So, the question that popped into Harry’s mind in that instant was ‘what the devil?’ along with a shudder when he remembered what had happened. He didn’t think he was going to get over that near-death experience in a hurry.
Harry knew his father knew about the plot of land, but Harry didn’t think he had continued his investigation. But, if he was going to put two and two together and come up with four, it would certainly also tell him this was the reason for his sudden departure.
“We should move this to a more secure location,” Harry said, walking towards one of the conference rooms.
“Why?” She seemed perplexed by Harry’s reaction.
“I’ll tell you, in the room.”
She followed him in and Harry closed the door.
“Now, she said as she sat down, “What’s the big secret?”
“After I visited the block, which, by the way, has nothing on it but an antiquated shed, I was kidnapped, tortured, and left for dead.”

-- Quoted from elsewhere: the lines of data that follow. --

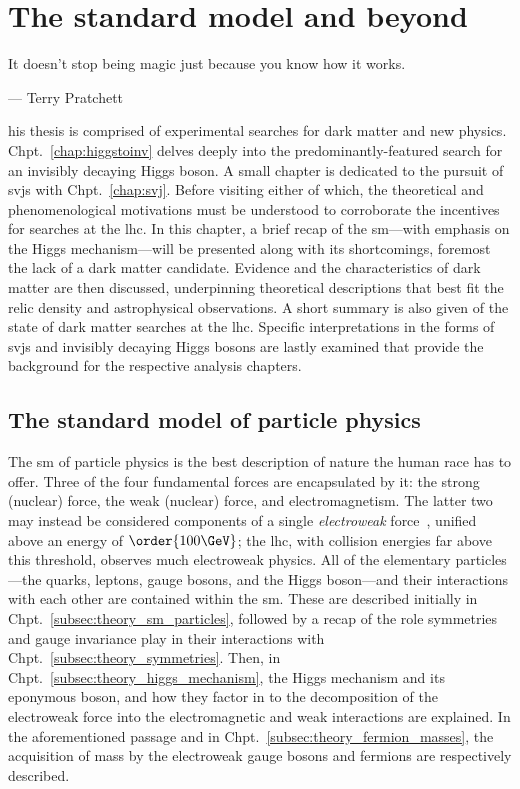 \chapter{The standard model and beyond}
\label{chap:theory}

\epigraph{It doesn’t stop being magic just because you know how it works.}{--- Terry Pratchett}

his thesis is comprised of experimental searches for dark matter and new physics. Chpt.~\ref{chap:higgstoinv} delves deeply into the predominantly-featured search for an invisibly decaying Higgs boson. A small chapter is dedicated to the pursuit of \glspl{svj} with Chpt.~\ref{chap:svj}. Before visiting either of which, the theoretical and phenomenological motivations must be understood to corroborate the incentives for searches at the \acrlong{lhc}. In this chapter, a brief recap of the \acrlong{sm}---with emphasis on the Higgs mechanism---will be presented along with its shortcomings, foremost the lack of a dark matter candidate. Evidence and the characteristics of dark matter are then discussed, underpinning theoretical descriptions that best fit the relic density and astrophysical observations. A short summary is also given of the state of dark matter searches at the \acrshort{lhc}. Specific interpretations in the forms of \glspl{svj} and invisibly decaying Higgs bosons are lastly examined that provide the background for the respective analysis chapters.




\section{The standard model of particle physics}
\label{sec:theory_standardmodel}

The \acrlong{sm} of particle physics is the best description of nature the human race has to offer. Three of the four fundamental forces are encapsulated by it: the strong (nuclear) force, the weak (nuclear) force, and electromagnetism. The latter two may instead be considered components of a single \emph{electroweak} force~\cite{GLASHOW1961579,PhysRevLett.19.1264,Salam:1968rm}, unified above an energy of $\order{\text{100}\GeV}$; the \acrshort{lhc}, with collision energies far above this threshold, observes much electroweak physics. All of the elementary particles---the quarks, leptons, gauge bosons, and the Higgs boson---and their interactions with each other are contained within the \acrlong{sm}. These are described initially in Chpt.~\ref{subsec:theory_sm_particles}, followed by a recap of the role symmetries and gauge invariance play in their interactions with Chpt.~\ref{subsec:theory_symmetries}. Then, in Chpt.~\ref{subsec:theory_higgs_mechanism}, the Higgs mechanism and its eponymous boson, and how they factor in to the decomposition of the electroweak force into the electromagnetic and weak interactions are explained. In the aforementioned passage and in Chpt.~\ref{subsec:theory_fermion_masses}, the acquisition of mass by the electroweak gauge bosons and fermions are respectively described.


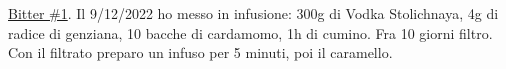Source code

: \serves{-}%
\begin{ingreds}




\end{ingreds}

\begin{method}
\underline{Bitter \#1}. Il 9/12/2022 ho messo in infusione: 300g di Vodka Stolichnaya, 4g di radice di genziana, 10 bacche di cardamomo, 1h di cumino. Fra 10 giorni filtro. Con il filtrato preparo un infuso per 5 minuti, poi il caramello.

\end{method}




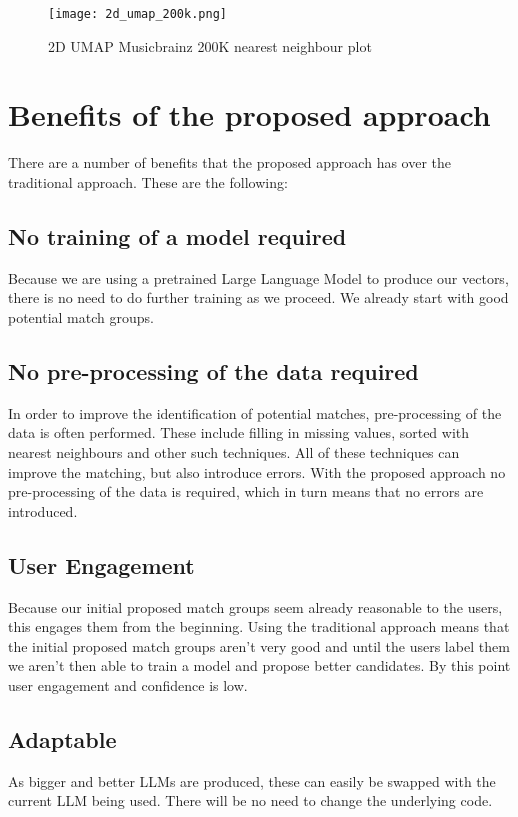 \documentclass{article}
\begin{document}
\begin{figure}[h]
\texttt{[image: 2d\_umap\_200k.png]}
\caption{2D UMAP Musicbrainz 200K nearest neighbour plot}
\label{fig:embedding2d}
\end{figure} %

\section{Benefits of the proposed approach}
There are a number of benefits that the proposed approach has over the traditional approach. These are the following:

\subsection{No training of a model required}
Because we are using a pretrained Large Language Model to produce our vectors, there is no need to do further training as we proceed. We already start with good potential match groups.

\subsection{No pre-processing of the data required}
In order to improve the identification of potential matches, pre-processing of the data is often performed. These include filling in missing values, sorted with nearest neighbours and other such techniques. All of these techniques can improve the matching, but also introduce errors. With the proposed approach no pre-processing of the data is required, which in turn means that no errors are introduced.

\subsection{User Engagement}
Because our initial proposed match groups seem already reasonable to the users, this engages them from the beginning. Using the traditional approach means that the initial proposed match groups aren't very good and until the users label them we aren't then able to train a model and propose better candidates. By this point user engagement and confidence is low.

\subsection{Adaptable}
As bigger and better LLMs are produced, these can easily be swapped with the current LLM being used. There will be no need to change the underlying code.
\end{document}
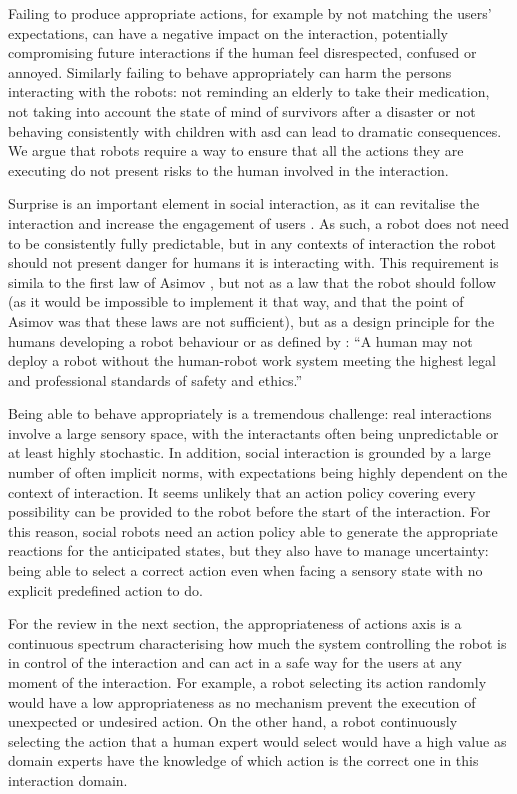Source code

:     Failing to produce appropriate actions, for example by not matching the users' expectations, can have a negative impact on the interaction, potentially compromising future interactions if the human feel disrespected, confused or annoyed. Similarly failing to behave appropriately can harm the persons interacting with the robots: not reminding an elderly to take their medication, not taking into account the state of mind of survivors after a disaster or not behaving consistently with children with \gls{asd} can lead to dramatic consequences.  We argue that robots require a way to ensure that all the actions they are executing do not present risks to the human involved in the interaction.
	
    Surprise is an important element in social interaction, as it can revitalise the interaction and increase the engagement of users \citep{lemaignan2014dynamics}. As such, a robot does not need to be consistently fully predictable, but in any contexts of interaction the robot should not present danger for humans it is interacting with. This requirement is simila to the first law of Asimov \citep{asimov1942runaround}, but not as a law that the robot should follow (as it would be impossible to implement it that way, and that the point of Asimov was that these laws are not sufficient), but as a design principle for the humans developing a robot behaviour or as defined by \cite{murphy2009beyond}: ``A human may not deploy a robot without the human-robot work system meeting the highest legal and professional standards of safety and ethics.''
    
    Being able to behave appropriately is a tremendous challenge: real interactions involve a large sensory space, with the interactants often being unpredictable or at least highly stochastic. In addition, social interaction is grounded by a large number of often implicit norms, with expectations being highly dependent on the context of interaction.  It seems unlikely that an action policy covering every possibility can be provided to the robot before the start of the interaction. For this reason, social robots need an action policy able to generate the appropriate reactions for the anticipated states, but they also have to manage uncertainty: being able to select a correct action even when facing a sensory state with no explicit predefined action to do. 

    For the review in the next section, the appropriateness of actions axis is a continuous spectrum characterising how much the system controlling the robot is in control of the interaction and can act in a safe way for the users at any moment of the interaction. For example, a robot selecting its action randomly would have a low appropriateness as no mechanism prevent the execution of unexpected or undesired action. On the other hand, a robot continuously selecting the action that a human expert would select would have a high value as domain experts have the knowledge of which action is the correct one in this interaction domain.


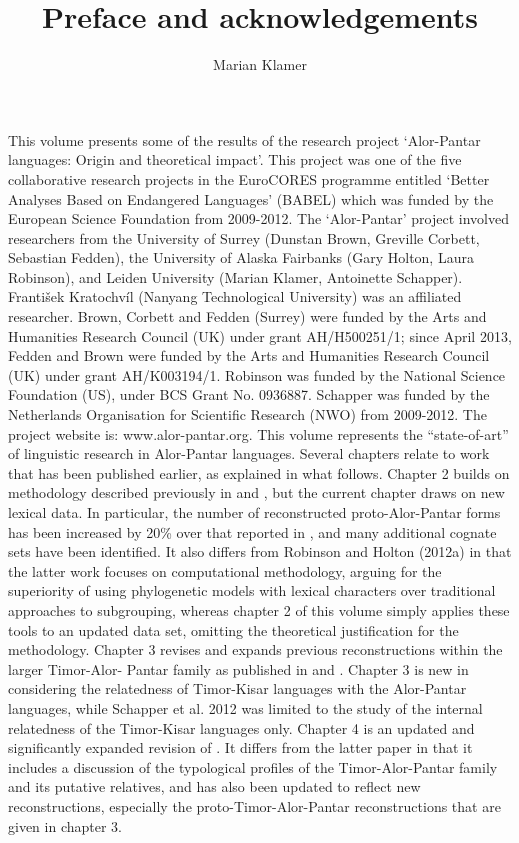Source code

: \documentclass[output=paper]{LSP/langsci}
\author{Marian Klamer}
\title{Preface and acknowledgements}
\begin{document}
This volume presents some of the results of the research project `Alor-Pantar languages: Origin and theoretical impact'. This project was one of the five collaborative research projects in the EuroCORES programme entitled `Better Analyses Based on Endangered Languages' (BABEL) which was funded by the European Science Foundation from 2009-2012. The `Alor-Pantar' project involved researchers from the University of Surrey (Dunstan Brown, Greville Corbett, Sebastian Fedden), the University of Alaska Fairbanks (Gary Holton, Laura Robinson), and Leiden University (Marian Klamer, Antoinette Schapper). František Kratochvíl (Nanyang Technological University) was an affiliated researcher. Brown, Corbett and Fedden (Surrey) were funded by the Arts and Humanities Research Council (UK) under grant AH/H500251/1; since April 2013, Fedden and Brown were funded by the Arts and Humanities Research Council (UK) under grant AH/K003194/1. Robinson was funded by the National Science Foundation (US), under BCS Grant No. 0936887. Schapper was funded by the Netherlands Organisation for Scientific Research (NWO) from 2009-2012. The project website is: www.alor-pantar.org.  
	This volume represents the ``state-of-art'' of linguistic research in Alor-Pantar languages. Several chapters relate to work that has been published earlier, as explained in what follows. 
	Chapter 2 builds on methodology described previously in \citet{HoltonEtAl2012} and \citet{RobinsonEtAl2012internal}, but the current chapter draws on new lexical data. In particular, the number of reconstructed proto-Alor-Pantar forms has been increased by 20\% over that reported in \citet{HoltonEtAl2012}, and many additional cognate sets have been identified. It also differs from Robinson and Holton (2012a) in that the latter work focuses on computational methodology, arguing for the superiority of using phylogenetic models with lexical characters over traditional approaches to subgrouping, whereas chapter 2 of this volume simply applies these tools to an updated data set, omitting the theoretical justification for the methodology. 
	Chapter 3 revises and expands previous reconstructions within the larger Timor-Alor- Pantar family as published in \citet{HoltonEtAl2012} and \citet{SchapperEtAl2012}. Chapter 3 is new in considering the relatedness of Timor-Kisar languages with the Alor-Pantar languages, while Schapper et al. 2012 was limited to the study of the internal relatedness of the Timor-Kisar languages only.
	Chapter 4 is an updated and significantly expanded revision of \citet{RobinsonEtAl2012reassessing}. It differs from the latter paper in that it includes a discussion of the typological profiles of the Timor-Alor-Pantar family and its putative relatives, and has also been updated to reflect new reconstructions, especially the proto-Timor-Alor-Pantar reconstructions that are given in chapter 3. 
\end{document}
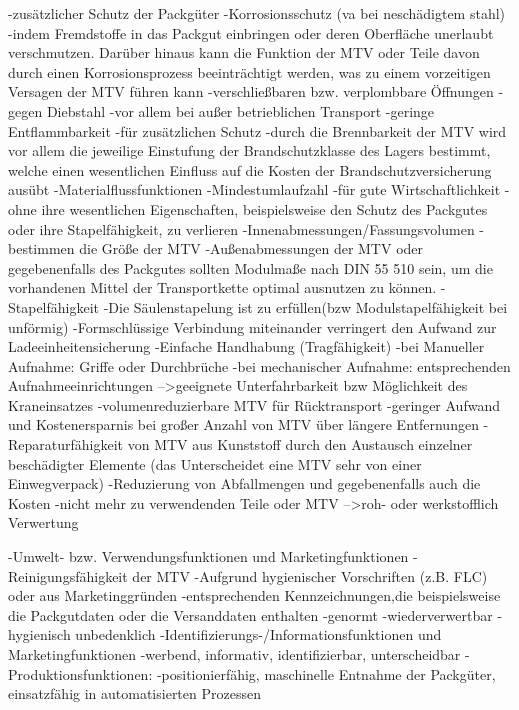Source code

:             -zusätzlicher Schutz der Packgüter
        -Korrosionsschutz (va bei neschädigtem stahl)
            -indem Fremdstoffe in das Packgut einbringen oder deren Oberfläche unerlaubt verschmutzen. Darüber hinaus kann die Funktion der MTV oder Teile davon durch einen Korrosionsprozess beeinträchtigt werden, was zu einem vorzeitigen Versagen der MTV führen kann
        -verschließbaren bzw. verplombbare Öffnungen
            -gegen Diebstahl
            -vor allem bei außer betrieblichen Transport
        -geringe Entflammbarkeit
            -für zusätzlichen Schutz
            -durch die Brennbarkeit der MTV wird vor allem die jeweilige Einstufung der Brandschutzklasse des Lagers bestimmt, welche einen wesentlichen Einfluss auf die Kosten der Brandschutzversicherung ausübt
    -Materialflussfunktionen
        -Mindestumlaufzahl
            -für gute Wirtschaftlichkeit
            -ohne ihre wesentlichen Eigenschaften, beispielsweise den Schutz des Packgutes oder ihre Stapelfähigkeit, zu verlieren
        -Innenabmessungen/Fassungsvolumen
            -bestimmen die Größe der MTV
            -Außenabmessungen der MTV oder gegebenenfalls des Packgutes sollten Modulmaße nach DIN 55 510 sein, um die vorhandenen Mittel der Transportkette optimal ausnutzen zu können.
        -Stapelfähigkeit
            -Die Säulenstapelung ist zu erfüllen(bzw Modulstapelfähigkeit bei unförmig)
            -Formschlüssige Verbindung miteinander verringert den Aufwand zur Ladeeinheitensicherung
        -Einfache Handhabung (Tragfähigkeit)
            -bei Manueller Aufnahme: Griffe oder Durchbrüche
            -bei mechanischer Aufnahme: entsprechenden Aufnahmeeinrichtungen
                -->geeignete Unterfahrbarkeit bzw Möglichkeit des Kraneinsatzes
        -volumenreduzierbare MTV für Rücktransport
            -geringer Aufwand und Kostenersparnis bei großer Anzahl von MTV über längere Entfernungen
        -Reparaturfähigkeit von MTV aus Kunststoff durch den Austausch einzelner beschädigter Elemente (das Unterscheidet eine MTV sehr von einer Einwegverpack)
            -Reduzierung von Abfallmengen und gegebenenfalls auch die Kosten
            -nicht mehr zu verwendenden Teile oder MTV 
                -->roh- oder werkstofflich Verwertung
                
    -Umwelt- bzw. Verwendungsfunktionen und Marketingfunktionen
        -Reinigungsfähigkeit der MTV
            -Aufgrund hygienischer Vorschriften (z.B. FLC) oder aus Marketinggründen
        -entsprechenden Kennzeichnungen,die beispielsweise die Packgutdaten oder die Versanddaten enthalten    
        -genormt
        -wiederverwertbar
        -hygienisch unbedenklich
    -Identifizierungs-/Informationsfunktionen und Marketingfunktionen
        -werbend, informativ, identifizierbar, unterscheidbar
    -Produktionsfunktionen:
        -positionierfähig, maschinelle Entnahme der Packgüter, einsatzfähig in automatisierten Prozessen
        
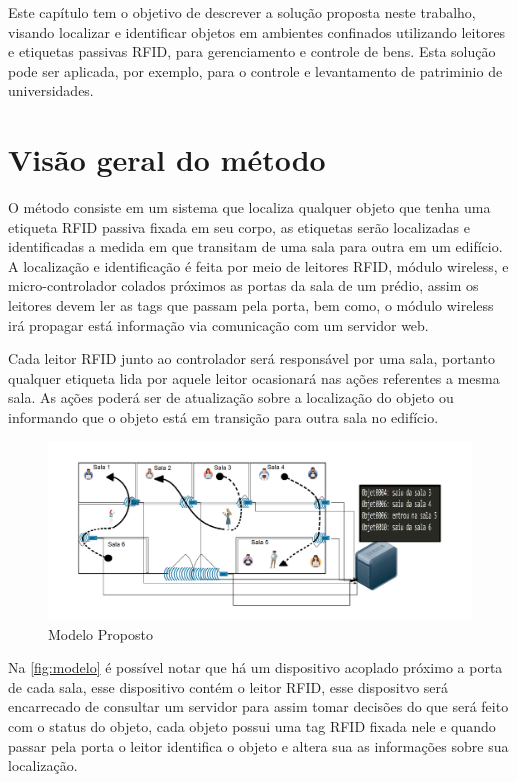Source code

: \label{chapter:metodo}

Este capítulo tem o objetivo de descrever a solução proposta neste trabalho, visando localizar e identificar objetos 
em ambientes confinados utilizando leitores e etiquetas passivas RFID, para gerenciamento e controle de bens.
%
Esta solução pode ser aplicada, por exemplo, para o controle e levantamento de patriminio de universidades.

%
%
\section{Visão geral do método}

O método consiste em um sistema que localiza qualquer objeto que tenha uma etiqueta RFID passiva fixada em seu corpo, 
as etiquetas serão localizadas e identificadas a medida em que transitam de uma sala para outra em um edifício. 
%
A localização e identificação é feita por meio de leitores RFID, módulo wireless, e micro-controlador colados próximos as portas da sala
de um prédio, assim os leitores devem ler as tags que passam pela porta, bem como, o módulo wireless irá propagar está informação via 
comunicação com um servidor web.


Cada leitor RFID junto ao controlador será responsável por uma sala, portanto qualquer etiqueta lida por aquele leitor 
ocasionará nas ações referentes a mesma sala. As ações poderá ser de atualização sobre a localização do objeto ou informando 
que o objeto está em transição para outra sala no edifício.
\begin{figure}[H]
              \caption{\label{fig:modelo}{Modelo Proposto}}
              \centering
              \includegraphics[width=1.1\textwidth]{Figuras/bigpicture.png}
        \end{figure}

\par
Na \autoref{fig:modelo} é possível notar que há um dispositivo acoplado próximo a 
porta de cada sala, esse dispositivo contém o leitor RFID, esse dispositvo será encarrecado de consultar um 
servidor para assim tomar decisões do que será feito com o status do objeto, cada objeto possui uma tag RFID fixada 
nele e quando passar pela porta o leitor identifica o objeto e altera sua as informações sobre sua localização.

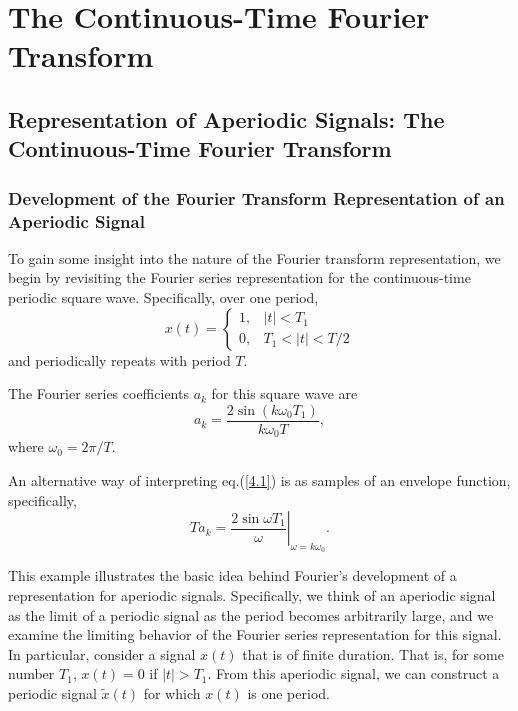 \documentclass[a4paper,10pt,twoside]{book}
\begin{document}
\chapter{The Continuous-Time Fourier Transform}
\section{Representation of Aperiodic Signals: The Continuous-Time Fourier Transform}
\label{section:4.1}

\subsection{Development of the Fourier Transform Representation of an Aperiodic Signal}

To gain some insight into the nature of the Fourier transform representation, we begin by revisiting the Fourier series representation for the continuous-time periodic square wave. Specifically, over one period, $$\left.x(t) = \left\{\begin{array}{ll}1,&|t|<T_1\\0,&T_1<|t|<T/2\end{array}\right.\right.$$ and periodically repeats with period $T$.

The Fourier series coefficients $a_k$ for this square wave are
\begin{equation}
    a_k=\frac{2\sin(k\omega_0T_1)}{k\omega_0T},
    \label{4.1}
\end{equation}
where $\omega_0=2\pi/T$.

An alternative way of interpreting eq.\;(\ref{4.1}) is as samples of an envelope function, specifically,
\begin{equation}
    Ta_k=\left.\frac{2\sin\omega T_1}\omega\right|_{\omega=k\omega_0}.
    \label{4.2}
\end{equation}

This example illustrates the basic idea behind Fourier's development of a representation for aperiodic signals. Specifically, we think of an aperiodic signal as the limit of a periodic signal as the period becomes arbitrarily large, and we examine the limiting behavior of the Fourier series representation for this signal. In particular, consider a signal $x(t)$ that is of finite duration. That is, for some number $T_1$, $x(t)=0$ if $|t|>T_1$. From this aperiodic signal, we can construct a periodic signal $\tilde{x}(t)$ for which $x(t)$ is one period.
\end{document}
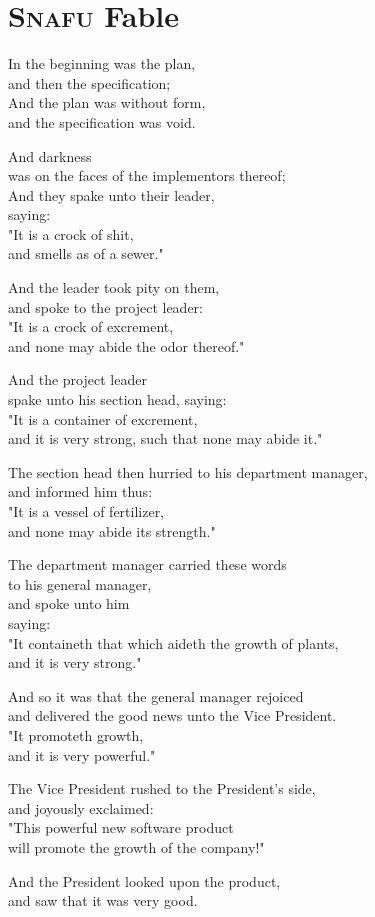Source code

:\nomargintoc\chapter{\textsc{Snafu} Fable}
\label{sec:snafu_fable}

In the beginning was the plan,\\
and then the specification;\\
And the plan was without form,\\
and the specification was void.

And darkness\\
was on the faces of the implementors thereof;\\
And they spake unto their leader,\\
saying:\\
"It is a crock of shit,\\
and smells as of a sewer."

And the leader took pity on them,\\
and spoke to the project leader:\\
"It is a crock of excrement,\\
and none may abide the odor thereof."

And the project leader\\
spake unto his section head, saying:\\
"It is a container of excrement,\\
and it is very strong, such that none may abide it."

The section head then hurried to his department manager,\\
and informed him thus:\\
"It is a vessel of fertilizer,\\
and none may abide its strength."

The department manager carried these words\\
to his general manager,\\
and spoke unto him\\
saying:\\
"It containeth that which aideth the growth of plants,\\
and it is very strong."

And so it was that the general manager rejoiced\\
and delivered the good news unto the Vice President.\\
"It promoteth growth,\\
and it is very powerful."

The Vice President rushed to the President's side,\\
and joyously exclaimed:\\
"This powerful new software product\\
will promote the growth of the company!"

And the President looked upon the product,\\
and saw that it was very good.

\cite{noauthor_snafu_nodate}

“No. Lucky to be found still alive, barely in fact. I’m surprised my father didn’t tell anyone.”
“He didn’t. Nor did he mention anything about the block. I only found out when a file came downstairs to be filed, no action is taken.”
“Did he check it out?”
“No. He sent me an email to find out who owned it, but that was it. Apparently, he was representing a party who were looking to buy it, but then the deal went cold. Something else I noticed; your faithful assistant checked those details too.”
“How could you possibly know that?”
“Because she asked me for help. Your father told me that you might need some assistance, and to give it. That wasn’t the reason, by the way, the girl is a friend of a friend’s daughter. I might have encouraged her to apply for the job.”
“So, my father could spy on me?” It would be typical of him, Harry thought.
“No, so I could make sure you didn’t get into trouble. It seems I failed badly on that score.”
Right then Harry was annoyed with his father, and nearly made the decision to let him go off on whatever foolhardy mission he’d set himself and forget about finding him. If he didn’t want to be found, who was Harry to bring him back? And, after all the pain he’d put his mother through, he was surprised she wanted him back.
“Did you ever investigate it any further, even though he dropped it.”
“Or didn’t, as I suspect. The file he sent down has gone missing, presumably with him. In answer to your question, yes, I did, though I didn’t add it to the file. I dug further into the previous owner, one of those shell corporations that live in the Cayman Islands. On the surface, the company was not easy to trace, much less the principals behind it, but I did get one name, and it wasn’t a name I would shout out loud, or even whisper in a quiet corner, Jason Prenderville.”
Harry was not surprised. A man suspected of so many crimes that his rap sheet expended across multiple pages and was literally the No 1 hunted man in this country. The problem was, he was thought to be dead, killed by his brother Mason, who was serving about twenty life sentences for basically the same crimes his missing brother was supposed to have committed.
Even though the two ring leaders were indisposed, the sister Mandy Prenderville was allegedly running the business, but she had shielded herself behind a very thick veneer of respectability, handing over millions to charities of all types. It would be a very brave person to investigate her.
“Which is why you made sure Ellen didn’t find out about him. But it makes sense now what had happened to me, and who was behind it.”
“One brother is missing presumed dead, the other in jail, and the sister is allegedly squeaky clean. I hardly think your cop friend Sykes would go after any of them. The last one who did is still missing.”
“Could that be the reason why my father is missing?”
“It’s a possibility. But, even if he isn’t, I would implore you not to go sniffing around them. Any of them, and especially the sister. That woman is serious trouble.”
“If she’s respectable as you say…”
Alicia shook her head. “Just keep away from them.”
“And if my father is involved with them?”
“Then he’s made his bed, and there’s nothing you can do for him.”